"Connection Refused" when querying value via Pandas on Spark
Rushil09
Partner, Dataiku DSS Core Designer, Dataiku DSS ML Practitioner, Dataiku DSS Adv Designer, Registered, Frontrunner 2022 Participant Posts: 17 Partner
HI,
When I try to find a value via pandas on spark, I get some error saying Connection refused.
Here the size of the data is 24lakh rows. Plus when I run on pandas or core pyspark it works fine.
Can someone help?
Operating system used: Ubuntu
(Topic title edited by moderator to be more descriptive. Original title "Spark")
Tagged:
Answers
-
Alexandru Dataiker, Dataiku DSS Core Designer, Dataiku DSS ML Practitioner, Dataiku DSS Adv Designer, Registered Posts: 1,226 Dataiker
Hi @Rushil09
,Can you please share a snippet of your actual code and what spark version you are using?

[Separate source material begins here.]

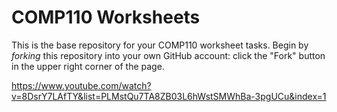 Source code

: # COMP110 Worksheets

This is the base repository for your COMP110 worksheet tasks. Begin by *forking* this repository into your own GitHub account: click the "Fork" button in the upper right corner of the page.

https://www.youtube.com/watch?v=8DsrY7LAfTY&list=PLMstQu7TA8ZB03L6hWstSMWhBa-3pgUCu&index=1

Are you trying to Pandas API on Spark?
use https://spark.apache.org/docs/3.2.1/api/python/getting_started/quickstart_ps.html
When interacting with pyspark you should use Dataiku API and Spark APIs:
https://doc.dataiku.com/dss/latest/code_recipes/pyspark.html#anatomy-of-a-basic-pyspark-recipe
Thanks